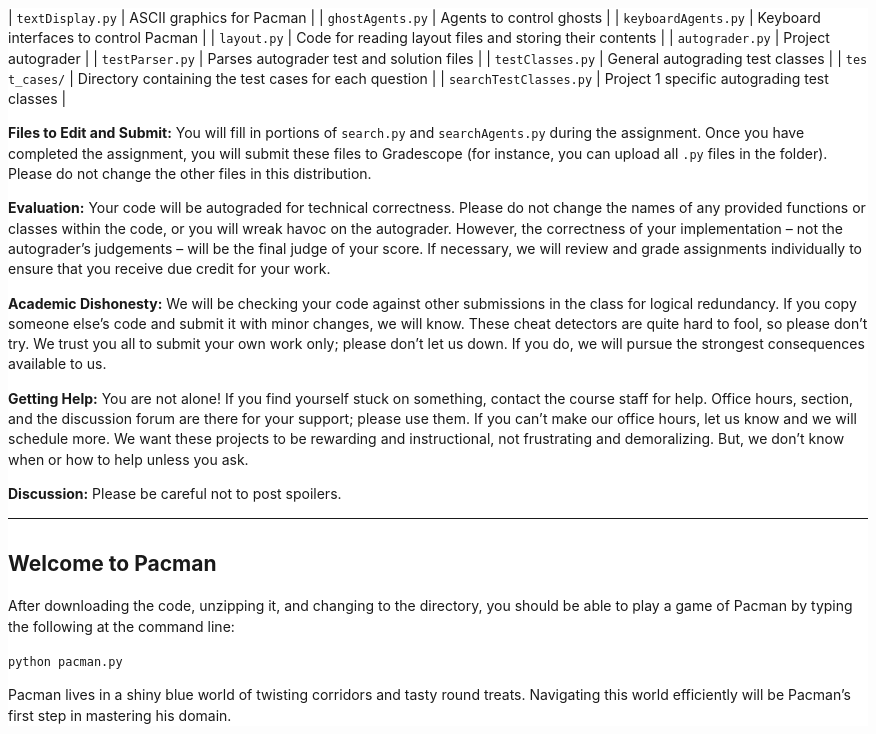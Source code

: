 | `textDisplay.py`                     | ASCII graphics for Pacman                                    |
| `ghostAgents.py`                     | Agents to control ghosts                                     |
| `keyboardAgents.py`                  | Keyboard interfaces to control Pacman                        |
| `layout.py`                          | Code for reading layout files and storing their contents     |
| `autograder.py`                      | Project autograder                                           |
| `testParser.py`                      | Parses autograder test and solution files                    |
| `testClasses.py`                     | General autograding test classes                             |
| `test_cases/`                        | Directory containing the test cases for each question        |
| `searchTestClasses.py`               | Project 1 specific autograding test classes                  |

**Files to Edit and Submit:** You will fill in portions of `search.py` and `searchAgents.py` during the assignment. Once you have completed the assignment, you will submit these files to Gradescope (for instance, you can upload all `.py` files in the folder). Please do not change the other files in this distribution.

**Evaluation:** Your code will be autograded for technical correctness. Please do not change the names of any provided functions or classes within the code, or you will wreak havoc on the autograder. However, the correctness of your implementation – not the autograder’s judgements – will be the final judge of your score. If necessary, we will review and grade assignments individually to ensure that you receive due credit for your work.

**Academic Dishonesty:** We will be checking your code against other submissions in the class for logical redundancy. If you copy someone else’s code and submit it with minor changes, we will know. These cheat detectors are quite hard to fool, so please don’t try. We trust you all to submit your own work only; please don’t let us down. If you do, we will pursue the strongest consequences available to us.

**Getting Help:** You are not alone! If you find yourself stuck on something, contact the course staff for help. Office hours, section, and the discussion forum are there for your support; please use them. If you can’t make our office hours, let us know and we will schedule more. We want these projects to be rewarding and instructional, not frustrating and demoralizing. But, we don’t know when or how to help unless you ask.

**Discussion:** Please be careful not to post spoilers.

------

## Welcome to Pacman

After downloading the code, unzipping it, and changing to the directory, you should be able to play a game of Pacman by typing the following at the command line:

```
python pacman.py
```



Pacman lives in a shiny blue world of twisting corridors and tasty round treats. Navigating this world efficiently will be Pacman’s first step in mastering his domain.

_____

Exercise
Looking at the listing above, tally the lines containing "control" and give only that tally.

Output
2